▶ _Exercise_
For the data below, report only the number of lines containing the string "compare".

▶ _Material shown_
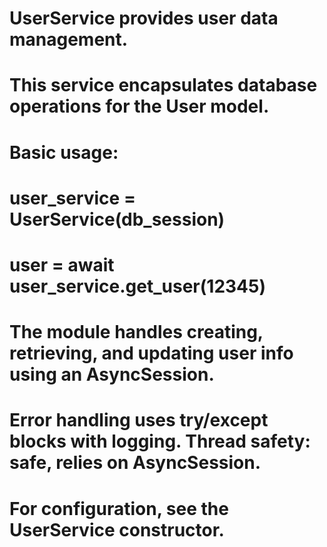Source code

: # UserService provides user data management.
#
# This service encapsulates database operations for the User model.
#
# Basic usage:
#
#   user_service = UserService(db_session)
#   user = await user_service.get_user(12345)
#
# The module handles creating, retrieving, and updating user info using an AsyncSession.
# Error handling uses try/except blocks with logging. Thread safety: safe, relies on AsyncSession.
#
# For configuration, see the UserService constructor.
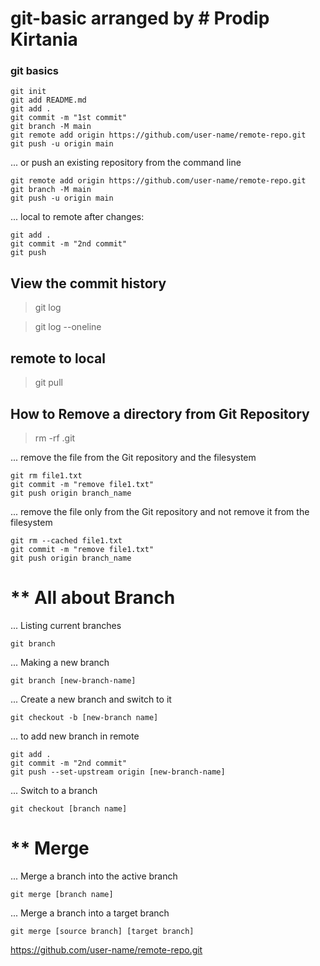 # git-basic arranged by # Prodip Kirtania

### git basics
    git init
    git add README.md
    git add .
    git commit -m "1st commit"
    git branch -M main
    git remote add origin https://github.com/user-name/remote-repo.git
    git push -u origin main


... or push an existing repository from the command line

    git remote add origin https://github.com/user-name/remote-repo.git
    git branch -M main
    git push -u origin main


... local to remote after changes:

    git add .
    git commit -m "2nd commit"
    git push

View the commit history
-------------
> git log

> git log --oneline

remote to local
--------------------------
> git pull

How to Remove a directory from Git Repository
---------------------------------------------
>  rm -rf .git

... remove the file from the Git repository and the filesystem

    git rm file1.txt
    git commit -m "remove file1.txt"
    git push origin branch_name

... remove the file only from the Git repository and not remove it from the filesystem

    git rm --cached file1.txt
    git commit -m "remove file1.txt"
    git push origin branch_name


** All about Branch
=================================================

... Listing current branches

    git branch

... Making a new branch

    git branch [new-branch-name]

... Create a new branch and switch to it

    git checkout -b [new-branch name]

... to add new branch in remote

    git add .
    git commit -m "2nd commit"
    git push --set-upstream origin [new-branch-name]

... Switch to a branch

    git checkout [branch name]

** Merge
======================
... Merge a branch into the active branch

    git merge [branch name]

... Merge a branch into a target branch

    git merge [source branch] [target branch]

https://github.com/user-name/remote-repo.git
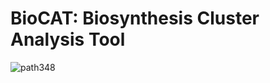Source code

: # BioCAT: Biosynthesis Cluster Analysis Tool
![path348](https://user-images.githubusercontent.com/53526550/132540762-ed455122-7dff-48b3-895f-770977ea372f.png)
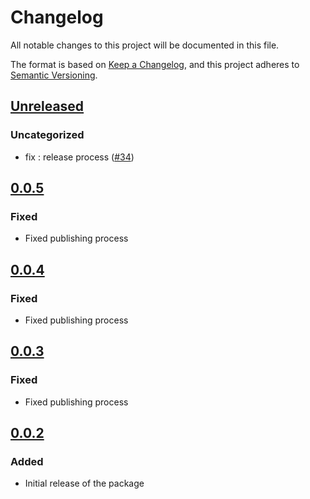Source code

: # Changelog

All notable changes to this project will be documented in this file.

The format is based on [Keep a Changelog](https://keepachangelog.com/en/1.0.0/),
and this project adheres to [Semantic Versioning](https://semver.org/spec/v2.0.0.html).

## [Unreleased]

### Uncategorized

- fix : release process ([#34](https://github.com/MetaMask/mobile-wallet-protocol/pull/34))

## [0.0.5]

### Fixed

- Fixed publishing process

## [0.0.4]

### Fixed

- Fixed publishing process

## [0.0.3]

### Fixed

- Fixed publishing process

## [0.0.2]

### Added

- Initial release of the package

[Unreleased]: https://github.com/MetaMask/mobile-wallet-protocol/compare/@metamask/mobile-wallet-protocol-wallet-client@0.0.5...HEAD
[0.0.5]: https://github.com/MetaMask/mobile-wallet-protocol/compare/@metamask/mobile-wallet-protocol-wallet-client@0.0.4...@metamask/mobile-wallet-protocol-wallet-client@0.0.5
[0.0.4]: https://github.com/MetaMask/mobile-wallet-protocol/compare/@metamask/mobile-wallet-protocol-wallet-client@0.0.3...@metamask/mobile-wallet-protocol-wallet-client@0.0.4
[0.0.3]: https://github.com/MetaMask/mobile-wallet-protocol/compare/@metamask/mobile-wallet-protocol-wallet-client@0.0.2...@metamask/mobile-wallet-protocol-wallet-client@0.0.3
[0.0.2]: https://github.com/MetaMask/mobile-wallet-protocol/releases/tag/@metamask/mobile-wallet-protocol-wallet-client@0.0.2
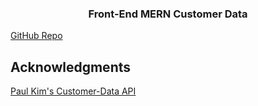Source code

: 
 <h3 align="center">Front-End MERN Customer Data</h3>

[GitHub Repo](https://cimanna.github.io/customer-data/)


## Acknowledgments

[Paul Kim's Customer-Data API](https://customerdataapi.herokuapp.com/)
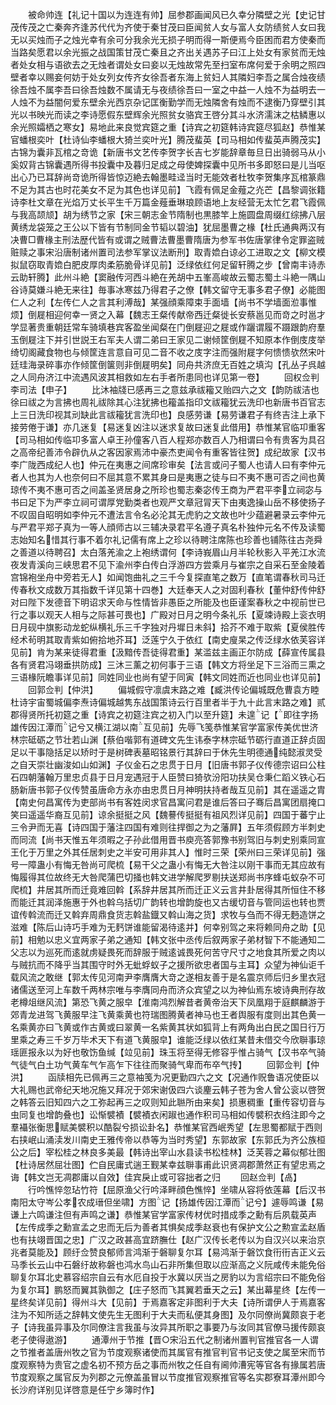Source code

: <!-- { "loadSidebar": true } -->
　　被命帅连【礼记十国以为连连有帅】屈参郡画闻风已久幸分隣壁之光【史记甘茂传茂之亡秦奔齐逢苏代代为齐使于秦甘茂曰臣闻贫人女与富人女防绩贫人女曰我无以买烛而子之烛光幸有余可分我余光无损子明而得一斯便焉今臣困而君方使秦而当路矣愿君以余光振之战国策甘茂亡秦且之齐出关遇苏子曰江上处女有家贫而无烛者处女相与语欲去之无烛者谓处女曰妾以无烛故常先至扫室布席何爱于余明之照四壁者幸以赐妾何妨于处女列女传齐女徐吾者东海上贫妇人其隣妇李吾之属合烛夜绩徐吾烛不属李吾曰徐吾烛数不属请无与夜绩徐吾曰一室之中益一人烛不为益明去一人烛不为益闇何爱东壁余光西京杂记匡衡勤学而无烛隣舍有烛而不逮衡乃穿壁引其光以书映光而读之李诗愿假东壁辉余光照贫女骆宾王啓分其斗水济濡沫之枯鳞惠以余光照孀栖之寒女】易地此来良觉宾筵之重【诗宾之初筵韩诗宾筵尽狐赵】恭惟某官蟠根奕叶【杜诗仙李蟠根大猗兰奕叶光】腾茂蜚英【司马相如传蜚英声腾茂实】古锦为囊非瓦棺之竒诡【新唐书文艺传李贺字长吉七岁能辞章毎旦日出骑弱马从小奚奴背古锦囊遇所得书投囊中及暮归足成之母使婢探囊中见所书多即怒曰是儿当呕出心乃已耳辞尚竒诡所得皆惊迈絶去翰墨畦迳当时无能效者杜牧李贺集序瓦棺篆鼎不足为其古也时花美女不足为其色也详见前】飞霞有佩足金薤之灮芒【昌黎调张籍诗李杜文章在光焰万丈长平生千万篇金薤垂琳琅顾语地上友经营无太忙乞君飞霞佩与我高颉颃】胡为绣节之家【宋三朝志金节隋制也黒膝竿上施圆盘周缀红综拂八层黄绣龙袋笼之王公以下皆有节制同金节韬以碧油】犹屈墨曹之椽【杜氏通典两汉有决曹□曹椽主刑法歴代皆有或谓之贼曹法曹墨曹隋唐为参军书佐唐掌律令定罪盗贼赃赎之事宋沿唐制诸州置司法参军掌议法断刑】取青嫓白谅必工进取之文【柳文模拟鼠窃取青嫓白肥皮厚肉柔筋脆骨详见前】泛绿依红何足留轩腾之步【曾南丰诗赤云助轩腾】此州斗絶【窦融传河西斗絶在羌胡中五峯高峻故云蜀志蜀土斗絶一隅山谷诗莫嫌斗絶无来往】毎事冰寒兹乃得君子之僚【韩文留守无事多君子僚】必能图仁人之利【左传仁人之言其利溥哉】某强顔乘障束手面墙【尚书不学墙面涖事惟烦】倒屣相迎何幸一贤之入幕【魏志王粲传献帝西迁粲徙长安蔡邕见而竒之时邕才学显著贵重朝廷常车骑填巷宾客盈坐闻粲在门倒屣迎之屣或作躧谓履不蹑跟韵府羣玉倒屣注下并引世説王右军夫人谓二弟曰王家见二谢倾筐倒屣不知原本作倒庋庋举绮切阁藏食物也与倾筐连言意自可见二音不收之庋字注而强附屣字何愦愦欤然宋叶廷珪海录碎事亦作倾筐倒箧则非倒屣明矣】同舟共济庶无百姓之填沟【孔丛子呉越之人同舟济江中流遇风波其相救如左右手者所患同也详见第一卷】
　　回权佥判李司法【申子】
　　比沐袖牋已感再三之意兹承祓籕又贻四六之文【韵防祓洁也徐曰祓之为言拂也周礼祓除其心注犹拂也籕盖指印文祓籕犹云洗印也新唐书百官志上三日洗印视其刓缺此言祓籕犹言洗印也】良感劳谦【易劳谦君子有终吉注上承下接劳倦于谦】亦几迷复【易迷复凶注以迷求复故曰迷复此借用】恭惟某官临卭重客【司马相如传临卭多富人卓王孙僮客八百人程郑亦数百人乃相谓曰令有贵客为具召之高帝纪善沛令辟仇从之客因家焉沛中豪杰吏闻令有重客皆往贺】成纪故家【汉书李广陇西成纪人也】仲元在夷惠之间席珍审矣【法言或问子蜀人也请人曰有李仲元者人也其为人也奈何曰不屈其意不累其身曰是夷惠之徒与曰不夷不惠可否之间也黄琼传不夷不惠可否之间盖圣贤居身之所珍也蜀志秦宓传王商为严君平李立祠宓与书曰足下为严李立祠可谓厚党勤类者也观严文章冠冐天下由夷逸操山岳不移使扬子不叹固自昭明如李仲元不遭法言令名必沦其无虎豹之文故也叶少蕴避暑录云李仲元与严君平郑子真为一等人顔师古以三辅决录君平名遵子真名朴独仲元名不传及读蜀志始知名惜其行事不着尔礼记儒有席上之珍以待聘注席陈也珍善也铺陈往古尧舜之善道以待聘召】太白落羌渝之上袍绣谓何【李诗峩眉山月半轮秋影入平羌江水流夜发青溪向三峡思君不见下渝州李白传白浮游四方尝乘月与崔宗之自采石至金陵着宫锦袍坐舟中旁若无人】如闻饱曲礼之三千今复探直笔之数万【直笔谓春秋司马迁传春秋文成数万其指数千详见第十四巻】大廷奉天人之对固利春秋【董仲舒传仲舒对曰陛下发德音下明诏求天命与性情皆非愚臣之所能及也臣谨案春秋之中视前世已行之事以观天人相与之际甚可畏也】广殿对日月之明今条礼乐【夏竦诗殿上衮衣明日月砚中旗影动龙蛇纵横礼乐三千字独对丹墀日未斜】拾芥不难于取紫【夏侯胜传经术茍明其取青紫如俯拾地芥耳】泛莲宁久于依红【南史廋杲之传泛绿水依芙容详见前】肯为某来徒得君重【汲黯传吾徒得君重】某滥兹主画正尔防成【薛宣传属县各有贤君冯翊垂拱防成】三沐三薰之初何事于三语【韩文方将坐足下三浴而三熏之三语椽阮瞻事详见前】同姓同业也尚有望于同寅【韩文同姓而近也同业也详见前】
　　回郭佥判【仲洪】
　　偏城假守凛虞末路之难【臧洪传论偏城既危曹袁方睦杜诗宇宙蜀城偏李焘诗偏城越隽东战国策诗云行百里者半于九十此言末路之难】贰郡得贤所托初筵之重【诗宾之初筵注宾之初入门以至升筵】未遑记【即往字扬雄传因江潭而记兮又横江湖以南互见前】先辱飞笺恭惟某官学富家传美优世济林宗砥砺之节壮若山渊【蔡伯喈郭有道碑文先生讳泰字林宗砥节砺行直道正辞贞固足以干事隐括足以矫时于是树碑表墓昭铭景行其辞曰于休先生明德通纯懿淑灵受之自天崇壮幽浚如山如渊】子仪金石之忠贯于日月【旧唐书郭子仪传德宗诏曰公柱石四朝藩翰万里忠贞县于日月宠遇冠于人臣赞曰猗欤汾阳功扶吴仓秉仁蹈义铁心石肠新唐书郭子仪传赞虽唐命方永亦由忠贯日月神明扶持者哉互见前】其在遥遥之胄【南史何昌寓传为吏部尚书有客姓闵求官昌寓问君是谁后答曰子骞后昌寓团扇掩口笑曰遥遥华裔互见前】谅余挺挺之风【魏謩传挺挺有祖风烈详见前】四国于蕃宁止三令尹而无喜【诗四国于藩注四国有难则往捍御之为之藩屛】五年须假顾方半刺史而同流【尚书天惟五年须暇之子孙此借用晋书庾亮答郭豫书别驾旧与刺史别乘同宣王化于万里之外其任居刺史之半安可用非其人】惟时三荣【荣州曰三荣详见前】强号一障蛊小有悔无咎尚可爬梳【易干父之蛊小有悔无大咎注以刚干事而无其应故有悔履得其位故终无大咎爬蒲巴切掻也韩文进学解爬罗剔扶送郑尚书序蜂屯蚁杂不可爬梳】井居其所而迁竟难回斡【系辞井居其所而迁正义云言井卦居得其所恒住不移而能迁其润泽施惠于外也斡乌括切广韵转也增韵旋也又古缓切音与管同运也转也贾谊传斡流而迁又斡弃周鼎食货志斡盐鐡又斡山海之货】求牧与刍而不得无麪造饼之滋难【陈后山诗巧手难为无麫饼谁能留渴待逺并】何幸别驾之来将赖同舟之助【见前】相勉以忠义宜两家子弟之通知【韩文张中丞传后叙两家子弟材智下不能通知二父志以为巡死而逺就虏疑畏死而辞服于贼逺诚畏死何苦守尺寸之地食其所爱之肉以与贼抗而不降乎当其围守时外无蚍蜉蚁子之援所欲忠者国与主耳】众望为神仙讵千载风流之敢继【郭太传见河南尹李膺膺大竒之遂相友善于是名震京师后归乡里衣冠诸儒送至河上车数千两林宗唯与李膺同舟而济众宾望之以为神仙焉东坡诗典刑存故老樽俎继风流】第恐飞黄之服皁【淮南鸿烈解昔者黄帝治天下凤凰翔于庭麒麟游于郊青龙进驾飞黄服早注飞黄乘黄也符瑞图腾黄者神马也王者舆服有度则出其色黄一名乘黄亦曰飞黄或作古黄或曰翠黄一名紫黄其状如狐背上有两角出白民之国日行万里乘之寿三千岁万毕术天下有道飞黄服皁】谁能泛绿以依红某昔未借交今欣聨事琼瑶匪报永以为好也敬饬鱼缄【竝见前】珠玉将至得无修容乎惟占骑气【汉书卒气骑气徒气白土功气黄车气乍高乍下往往而聚骑气卑而布卒气抟】
　　回郭佥判【仲洪】
　　函牍相先已佩再三之意袖笺为况更勤四六之文【况通作贶鲁语况使臣以大礼赐也武帝纪天地况施又拜况于郊宋谢伋四六谈麈云韩子苍为舍人曾公衮以啓贺之韩答云旧知四六之工弥起再三之叹则知此聮所由来矣】损惠稠重【重传容切音与虫同复也增韵叠也】讼惭襞襀【襞襀衣闲踧也通作积司马相如传襞积衣绉注即今之羣襵张衡思赋美襞积以酷裂兮损讼卦名】恭惟某官西岷秀望【左思蜀都赋于西则右挟岷山涌渎发川南史王雅传帝以恭等为当时秀望】东郭故家【东郭氏为齐公族桓公之后】宰松桂之林良多美最【韩诗出宰山水县读书松桂林】泛芙蓉之幕似郁壮图【杜诗居然屈壮图】伫自民庸式遄王觐某幸兹聨事甫此识贤凋郡萧然正有望忠焉之诲【韩文岂无凋郡庸以自效】佳宾戾止或可容拙者之归
　　回赵佥判【卨】
　　行吟憔悴忽玷竹符【屈原渔父行吟泽畔顔色憔悴】坐啸从容将依莲幕【后汉书南阳太守岑公孝农成瑨但坐啸】方图记【扬雄传因江潭而记兮】遽辱鸣谦【易谦上六鸣谦注但有声鸣之谦】恭惟某官学富家传材优时措成季之勳有后夙载英声【左传成季之勳宣孟之忠而无后为善者其惧矣成季赵衰也有保护文公之勲宣孟赵盾也有扶翊晋国之忠】广汉之政甚高宜跻膴仕【赵广汉传长老传以为自汉兴以来治京兆者莫能及】顾纡佥赞良郁师言鸿渐于磐聊复尔耳【易鸿渐于磐饮食衎衎吉正义云马季长云山中石磐纡故称磐也鸿水鸟山石非所集但取以应渐高之义阮咸传未能免俗聊复尔耳北史慕容绍宗自云有水厄自投于水冀以厌当之房豹以为言绍宗曰不能免俗为复尔耳】鹏怒而翼其孰御之【庄子怒而飞其翼若垂天之云】某出幕星终【左传一星终矣详见前】得州斗大【见前】于焉嘉客定非图利于大夫【诗所谓伊人于焉嘉客注为不知所适之辞韩文使先生无图利于大夫而私便其身图】及尔同僚尚冀颇哀于老子【诗我虽异事及尔同僚注言我虽与汝异其所职之事要乃与汝同其官僚马援传颇哀老子使得遨游】
　　通潭州于节推【晋○宋沿五代之制诸州置判官推官各一人谓之节推者盖唐州牧之官为节度观察诸使而其属官有推官判官书记支使之属至宋而节度观察特为贵官之虚名初不预方岳之事而州牧之任自有阃帅漕宪等官各有掾属若唐节度观察之属官反为列郡之元僚盖虽冒以节度推官观察推官等名实郡寮耳潭州即今长沙府详别见详啓意是任宁乡簿时作】
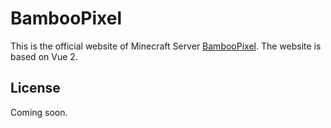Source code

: # BambooPixel

This is the official website of Minecraft Server [BambooPixel](https://zhuxs.cn). The website is based on Vue 2.

## License

Coming soon.
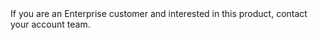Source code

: <Aside header="Note:">
  If you are an Enterprise customer and interested in this product, contact your account team.
</Aside>
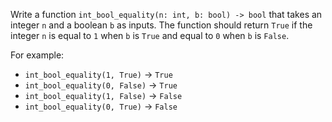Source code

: Write a function `int_bool_equality(n: int, b: bool) -> bool` that takes an integer `n` and a boolean `b` as inputs. The function should return `True` if the integer `n` is equal to `1` when `b` is `True` and equal to `0` when `b` is `False`. 

For example:
- `int_bool_equality(1, True)` → `True`
- `int_bool_equality(0, False)` → `True`
- `int_bool_equality(1, False)` → `False`
- `int_bool_equality(0, True)` → `False`
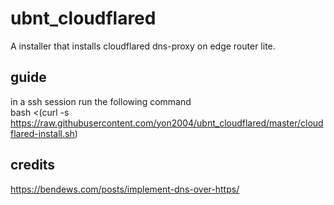 # ubnt_cloudflared
A installer that installs cloudflared dns-proxy on edge router lite.

## guide
in a ssh session run the following command  
    bash <(curl -s https://raw.githubusercontent.com/yon2004/ubnt_cloudflared/master/cloudflared-install.sh)

## credits
https://bendews.com/posts/implement-dns-over-https/
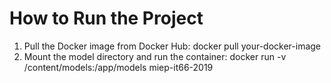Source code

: # How to Run the Project
1. Pull the Docker image from Docker Hub:
	docker pull your-docker-image
2. Mount the model directory and run the container:
	docker run -v /content/models:/app/models miep-it66-2019
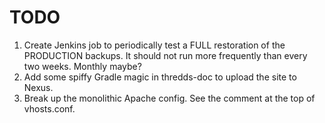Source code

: # TODO

1. Create Jenkins job to periodically test a FULL restoration of the PRODUCTION backups. It should not run more
frequently than every two weeks. Monthly maybe?
1. Add some spiffy Gradle magic in thredds-doc to upload the site to Nexus.
1. Break up the monolithic Apache config. See the comment at the top of vhosts.conf.
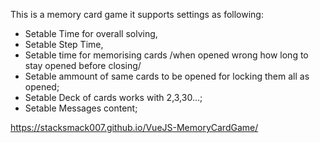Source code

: This is a memory card game it supports settings as following:
- Setable Time for overall solving,
- Setable Step Time,
- Setable time for memorising cards /when opened wrong how long to stay opened before closing/
- Setable ammount of same cards to be opened for locking them all as opened;
- Setable Deck of cards works with 2,3,30...;
- Setable Messages content;  

https://stacksmack007.github.io/VueJS-MemoryCardGame/
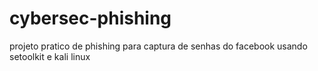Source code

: # cybersec-phishing
projeto pratico de phishing para captura de senhas do facebook usando setoolkit e kali linux
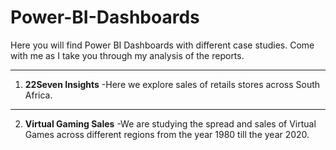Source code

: # Power-BI-Dashboards
Here you will find Power BI Dashboards with different case studies.
Come with me as I take you through my analysis of the reports.


_____________________________________________________________________________________________________________________________
1. **22Seven Insights**
-Here we explore sales of retails stores across South Africa.
-----------------------------------------------------------------------------------------------------------------------------
2. **Virtual Gaming Sales**
 -We are studying the spread and sales of Virtual Games across different regions from the year 1980 till the year 2020.
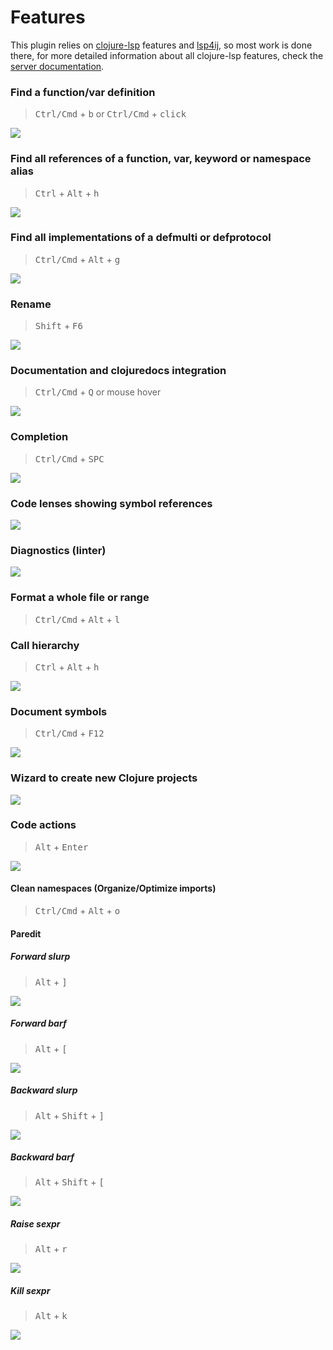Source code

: # Features

This plugin relies on [clojure-lsp](https://clojure-lsp.io/) features and [lsp4ij](https://github.com/redhat-developer/lsp4ij), so most work is done there, for more detailed information about all clojure-lsp features, check the [server documentation](https://clojure-lsp.io/features/).

### Find a function/var definition

> <kbd>Ctrl/Cmd</kbd> + <kbd>b</kbd> or <kbd>Ctrl/Cmd</kbd> + <kbd>click</kbd>

![](../images/find-definition.png)

### Find all references of a function, var, keyword or namespace alias

> <kbd>Ctrl</kbd> + <kbd>Alt</kbd> + <kbd>h</kbd>

![](../images/find-references.png)

### Find all implementations of a defmulti or defprotocol

> <kbd>Ctrl/Cmd</kbd> + <kbd>Alt</kbd> + <kbd>g</kbd>

![](../images/find-implementations.png)

### Rename

> <kbd>Shift</kbd> + <kbd>F6</kbd>

![](../images/rename.png)

### Documentation and clojuredocs integration

> <kbd>Ctrl/Cmd</kbd> + <kbd>Q</kbd> or mouse hover

![](../images/hover.png)

### Completion

> <kbd>Ctrl/Cmd</kbd> + <kbd>SPC</kbd>

![](../images/completion.png)

### Code lenses showing symbol references

![](../images/code-lens.png)

### Diagnostics (linter)

![](../images/diagnostics.png)

### Format a whole file or range

> <kbd>Ctrl/Cmd</kbd> + <kbd>Alt</kbd> + <kbd>l</kbd>

### Call hierarchy

> <kbd>Ctrl</kbd> + <kbd>Alt</kbd> + <kbd>h</kbd>

![](../images/call-hierarchy.png)

### Document symbols

> <kbd>Ctrl/Cmd</kbd> + <kbd>F12</kbd>

![](../images/document-symbols.png)

### Wizard to create new Clojure projects

![](../images/wizard.png)

### Code actions

> <kbd>Alt</kbd> + <kbd>Enter</kbd>

![](../images/code-actions.png)

#### Clean namespaces (Organize/Optimize imports)

> <kbd>Ctrl/Cmd</kbd> + <kbd>Alt</kbd> + <kbd>o</kbd>

#### Paredit

##### Forward slurp

> <kbd>Alt</kbd> + <kbd>]</kbd>

![](../images/paredit-slurp-forward.gif)

##### Forward barf

> <kbd>Alt</kbd> + <kbd>[</kbd>

![](../images/paredit-barf-forward.gif)

##### Backward slurp

> <kbd>Alt</kbd> + <kbd>Shift</kbd> + <kbd>]</kbd>

![](../images/paredit-slurp-backward.gif)

##### Backward barf

> <kbd>Alt</kbd> + <kbd>Shift</kbd> + <kbd>[</kbd>

![](../images/paredit-barf-backward.gif)

##### Raise sexpr

> <kbd>Alt</kbd> + <kbd>r</kbd>

![](../images/paredit-raise.gif)

##### Kill sexpr

> <kbd>Alt</kbd> + <kbd>k</kbd>

![](../images/paredit-kill.gif)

▶ _Result_
4